Elle cherche à produire des textes lisibles par des enfants
ou des adolescents. Séverine Lebrun
: Je suis frappée par le fait que vous parlez tous de littérature
pour la jeunesse, destinée aux enfants, etc. En termes éditoriaux,
nous, les professionnels, nous disons : « littérature
de jeunesse ». Ce détail aurait-il du sens ? Il y a quelque
temps, j’avais fait un travail pour essayer de repérer
des critères qui permettent de distinguer, dans les livres
lus par des adolescents, la littérature tout court de la littérature
de jeunesse, vraiment écrite pour eux. Le seul critère
que j’ai cru repérer, le point commun de tous ces livres
pour la jeunesse est le suivant : le héros est un adolescent
à qui tout est pardonné. Il faut lire par exemple, de
Martine Pigg, l’histoire d’un enfant qui tue son père.
[Un mot pour expliquer ?] Gaëlle Brynhole :
Mais à l’inverse, comme le notait tout à l’heure
Ivan à travers son expérience de lecture en classe du
Gone du Shabaa, les élèves séparent très
nettement l’école et leur propre vie. De fait, concernant
la pudeur, les élèves sont généralement
très réticents devant les scènes de sexualité.
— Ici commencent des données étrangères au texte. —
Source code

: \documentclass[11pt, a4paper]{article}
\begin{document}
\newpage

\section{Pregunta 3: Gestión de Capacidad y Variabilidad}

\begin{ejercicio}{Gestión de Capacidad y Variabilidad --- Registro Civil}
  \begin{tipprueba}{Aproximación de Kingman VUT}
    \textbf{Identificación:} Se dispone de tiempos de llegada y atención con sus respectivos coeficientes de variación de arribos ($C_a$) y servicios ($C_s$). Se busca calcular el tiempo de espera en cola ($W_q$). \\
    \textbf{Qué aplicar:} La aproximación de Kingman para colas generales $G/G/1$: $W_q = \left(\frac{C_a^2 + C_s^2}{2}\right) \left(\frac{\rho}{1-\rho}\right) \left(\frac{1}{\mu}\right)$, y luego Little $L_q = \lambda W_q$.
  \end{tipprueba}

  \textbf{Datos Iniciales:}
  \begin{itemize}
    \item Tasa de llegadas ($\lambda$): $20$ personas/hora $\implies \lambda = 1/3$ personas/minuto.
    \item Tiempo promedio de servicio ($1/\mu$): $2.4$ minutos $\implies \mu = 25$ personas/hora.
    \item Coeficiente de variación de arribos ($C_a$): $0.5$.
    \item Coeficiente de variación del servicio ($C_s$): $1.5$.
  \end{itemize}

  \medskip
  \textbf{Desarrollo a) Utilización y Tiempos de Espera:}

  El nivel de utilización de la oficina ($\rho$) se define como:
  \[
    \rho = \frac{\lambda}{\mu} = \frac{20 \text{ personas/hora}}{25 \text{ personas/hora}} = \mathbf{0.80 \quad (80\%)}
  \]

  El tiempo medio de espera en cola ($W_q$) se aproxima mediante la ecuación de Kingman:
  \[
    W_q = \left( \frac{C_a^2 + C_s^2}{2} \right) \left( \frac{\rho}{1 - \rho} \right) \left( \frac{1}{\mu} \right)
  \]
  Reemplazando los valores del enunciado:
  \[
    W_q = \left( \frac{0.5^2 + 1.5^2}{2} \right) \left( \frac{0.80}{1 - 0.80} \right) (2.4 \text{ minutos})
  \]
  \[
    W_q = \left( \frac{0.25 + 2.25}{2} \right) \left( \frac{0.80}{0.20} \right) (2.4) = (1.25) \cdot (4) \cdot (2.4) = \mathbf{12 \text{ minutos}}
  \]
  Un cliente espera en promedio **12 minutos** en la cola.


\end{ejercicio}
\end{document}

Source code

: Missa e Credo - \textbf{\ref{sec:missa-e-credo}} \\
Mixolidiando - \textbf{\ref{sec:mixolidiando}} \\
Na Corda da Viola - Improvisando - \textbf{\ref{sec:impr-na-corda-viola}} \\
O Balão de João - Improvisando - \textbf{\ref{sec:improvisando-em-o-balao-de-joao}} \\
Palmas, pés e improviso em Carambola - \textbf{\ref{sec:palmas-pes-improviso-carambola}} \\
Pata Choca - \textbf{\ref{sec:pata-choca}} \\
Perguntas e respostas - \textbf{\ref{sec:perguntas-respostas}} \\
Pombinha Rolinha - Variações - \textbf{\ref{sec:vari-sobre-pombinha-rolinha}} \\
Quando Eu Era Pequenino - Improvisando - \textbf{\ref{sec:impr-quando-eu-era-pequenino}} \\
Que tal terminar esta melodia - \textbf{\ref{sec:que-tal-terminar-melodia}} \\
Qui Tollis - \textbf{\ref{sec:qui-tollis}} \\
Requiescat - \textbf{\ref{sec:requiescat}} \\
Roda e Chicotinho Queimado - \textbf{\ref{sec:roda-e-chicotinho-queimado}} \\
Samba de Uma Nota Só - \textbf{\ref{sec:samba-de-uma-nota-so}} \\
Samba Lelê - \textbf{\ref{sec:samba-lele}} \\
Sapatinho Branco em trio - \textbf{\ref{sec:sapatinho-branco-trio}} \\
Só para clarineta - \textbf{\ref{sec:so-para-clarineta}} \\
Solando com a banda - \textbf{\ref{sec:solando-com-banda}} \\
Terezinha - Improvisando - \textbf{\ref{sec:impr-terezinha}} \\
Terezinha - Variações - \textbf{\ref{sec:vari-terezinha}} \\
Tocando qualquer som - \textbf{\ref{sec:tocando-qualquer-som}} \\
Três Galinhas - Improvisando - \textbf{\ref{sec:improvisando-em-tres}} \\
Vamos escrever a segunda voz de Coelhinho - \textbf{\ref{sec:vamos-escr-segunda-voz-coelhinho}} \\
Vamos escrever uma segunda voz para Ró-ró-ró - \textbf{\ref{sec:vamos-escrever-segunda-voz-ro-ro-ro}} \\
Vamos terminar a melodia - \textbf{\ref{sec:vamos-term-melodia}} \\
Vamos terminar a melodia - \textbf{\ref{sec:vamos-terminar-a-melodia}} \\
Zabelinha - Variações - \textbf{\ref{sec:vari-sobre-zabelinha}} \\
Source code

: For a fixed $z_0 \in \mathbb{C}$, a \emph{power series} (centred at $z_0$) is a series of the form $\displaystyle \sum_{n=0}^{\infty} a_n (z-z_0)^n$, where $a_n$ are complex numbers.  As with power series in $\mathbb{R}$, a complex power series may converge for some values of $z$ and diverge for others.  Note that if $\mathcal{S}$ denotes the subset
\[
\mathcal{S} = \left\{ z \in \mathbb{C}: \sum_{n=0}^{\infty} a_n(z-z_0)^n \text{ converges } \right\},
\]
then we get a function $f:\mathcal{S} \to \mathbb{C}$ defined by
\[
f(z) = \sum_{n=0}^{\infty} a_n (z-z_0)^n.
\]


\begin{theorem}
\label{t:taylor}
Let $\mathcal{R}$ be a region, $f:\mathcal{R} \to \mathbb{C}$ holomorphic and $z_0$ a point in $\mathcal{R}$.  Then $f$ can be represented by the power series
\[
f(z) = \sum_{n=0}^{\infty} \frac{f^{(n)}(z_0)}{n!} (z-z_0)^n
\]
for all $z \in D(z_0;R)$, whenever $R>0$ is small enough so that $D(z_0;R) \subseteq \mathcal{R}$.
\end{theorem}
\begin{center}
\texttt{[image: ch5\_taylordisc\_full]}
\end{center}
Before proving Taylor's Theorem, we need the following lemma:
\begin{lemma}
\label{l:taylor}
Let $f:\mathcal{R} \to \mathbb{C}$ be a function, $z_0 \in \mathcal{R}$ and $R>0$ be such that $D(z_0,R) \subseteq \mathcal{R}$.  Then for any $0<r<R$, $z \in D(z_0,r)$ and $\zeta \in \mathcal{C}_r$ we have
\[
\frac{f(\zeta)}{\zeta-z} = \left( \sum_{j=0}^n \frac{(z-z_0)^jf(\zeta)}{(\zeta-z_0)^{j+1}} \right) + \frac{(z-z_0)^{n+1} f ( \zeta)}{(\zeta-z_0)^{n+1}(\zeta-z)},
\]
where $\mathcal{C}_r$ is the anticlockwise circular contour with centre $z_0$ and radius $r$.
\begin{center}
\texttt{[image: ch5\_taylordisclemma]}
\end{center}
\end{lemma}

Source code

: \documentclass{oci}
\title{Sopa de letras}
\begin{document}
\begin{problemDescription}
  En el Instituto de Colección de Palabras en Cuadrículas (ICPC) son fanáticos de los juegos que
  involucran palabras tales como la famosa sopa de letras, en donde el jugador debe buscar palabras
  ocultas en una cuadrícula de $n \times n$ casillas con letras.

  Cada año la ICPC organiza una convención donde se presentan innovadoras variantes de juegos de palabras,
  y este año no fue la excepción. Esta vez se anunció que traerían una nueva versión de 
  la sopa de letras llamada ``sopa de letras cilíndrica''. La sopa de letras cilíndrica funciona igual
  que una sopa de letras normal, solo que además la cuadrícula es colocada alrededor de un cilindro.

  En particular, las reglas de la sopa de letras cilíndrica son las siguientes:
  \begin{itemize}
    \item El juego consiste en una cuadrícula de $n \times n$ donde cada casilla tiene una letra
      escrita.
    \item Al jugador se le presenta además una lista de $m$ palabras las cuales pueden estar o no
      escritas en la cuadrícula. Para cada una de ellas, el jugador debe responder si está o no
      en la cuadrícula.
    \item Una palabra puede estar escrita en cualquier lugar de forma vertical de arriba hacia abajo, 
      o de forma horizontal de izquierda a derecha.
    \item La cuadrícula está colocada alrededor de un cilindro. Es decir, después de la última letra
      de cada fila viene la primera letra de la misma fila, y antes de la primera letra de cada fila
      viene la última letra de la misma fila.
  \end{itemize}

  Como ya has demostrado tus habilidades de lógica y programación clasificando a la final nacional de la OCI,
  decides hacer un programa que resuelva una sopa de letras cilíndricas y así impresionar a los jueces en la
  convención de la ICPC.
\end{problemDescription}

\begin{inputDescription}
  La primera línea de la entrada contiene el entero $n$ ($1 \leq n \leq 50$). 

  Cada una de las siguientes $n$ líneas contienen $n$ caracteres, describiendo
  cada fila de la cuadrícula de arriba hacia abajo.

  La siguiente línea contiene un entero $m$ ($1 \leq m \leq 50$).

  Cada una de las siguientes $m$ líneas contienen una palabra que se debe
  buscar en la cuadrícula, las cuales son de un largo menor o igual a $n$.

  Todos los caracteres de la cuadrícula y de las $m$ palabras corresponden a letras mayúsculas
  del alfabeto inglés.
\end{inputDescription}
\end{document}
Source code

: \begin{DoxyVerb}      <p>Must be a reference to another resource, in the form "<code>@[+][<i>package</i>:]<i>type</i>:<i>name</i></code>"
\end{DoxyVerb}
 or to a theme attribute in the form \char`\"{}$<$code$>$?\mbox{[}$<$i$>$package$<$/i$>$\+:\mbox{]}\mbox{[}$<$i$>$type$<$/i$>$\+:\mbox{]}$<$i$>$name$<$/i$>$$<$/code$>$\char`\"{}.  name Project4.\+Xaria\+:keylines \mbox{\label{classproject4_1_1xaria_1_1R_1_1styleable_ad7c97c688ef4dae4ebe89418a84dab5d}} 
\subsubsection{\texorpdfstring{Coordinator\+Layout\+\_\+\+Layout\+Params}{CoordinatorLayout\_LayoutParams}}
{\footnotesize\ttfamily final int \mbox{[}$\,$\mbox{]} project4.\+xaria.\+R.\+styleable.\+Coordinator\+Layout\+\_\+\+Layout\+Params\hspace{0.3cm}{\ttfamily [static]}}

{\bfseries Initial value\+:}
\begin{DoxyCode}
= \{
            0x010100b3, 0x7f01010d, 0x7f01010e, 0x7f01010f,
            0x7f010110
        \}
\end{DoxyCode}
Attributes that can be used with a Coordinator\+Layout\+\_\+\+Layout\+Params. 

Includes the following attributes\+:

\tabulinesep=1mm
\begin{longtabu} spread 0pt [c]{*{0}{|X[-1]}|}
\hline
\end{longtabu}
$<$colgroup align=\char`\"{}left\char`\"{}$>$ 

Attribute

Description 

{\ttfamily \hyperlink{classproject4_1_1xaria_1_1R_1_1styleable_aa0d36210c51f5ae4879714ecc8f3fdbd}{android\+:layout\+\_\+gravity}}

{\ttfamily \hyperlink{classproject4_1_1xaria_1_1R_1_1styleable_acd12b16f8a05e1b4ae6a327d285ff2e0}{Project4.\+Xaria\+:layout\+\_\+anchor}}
Beaucoup d’adolescents ont couramment accès à
des images beaucoup plus violentes que toutes celles qu’une
bonne B.D. peut offrir, ce ne sont donc pas les images en soi qui
les surprennent, mais comme élèves, ils sont scandalisés
: des élèves avaient dit à un prof qui leur faisait
étudier un BD de Marvano, « Vous êtes fous de nous
faire lire des BD où il y a des femmes nues ». Diane Huyez : François Marty avait souligné l’importance du professeur comme support de transfert. Le livre en est un aussi. Or, l’école ne s’occupe plus des livres pour lesquels les élèves auraient vraiment besoin d’adultes. C’est la même chose avec la télévision, devant laquelle les enfants sont abandonnés sans adultes. Dans le privilège accordé par l’enseignement à la littérature de jeunesse, nous retrouvons une forme d’abandon, sauf que dans le cas de l’enseignement, il est dissimulé derrière une très grande sollicitude, le mot d’ordre du « proche ». Hélène Merlin-Kajman
: Il y a pourtant des textes qui semblent appeler au contraire la
présence de l’adulte. Si on prend les Histoires comme
ça de Kipling, par exemple, un classique d’une autre
époque mais explicitement écrit pour des enfants, ce
sont des textes complexes, discrètement parodiques, très
cultivés et difficiles en fait à lire pour un enfant.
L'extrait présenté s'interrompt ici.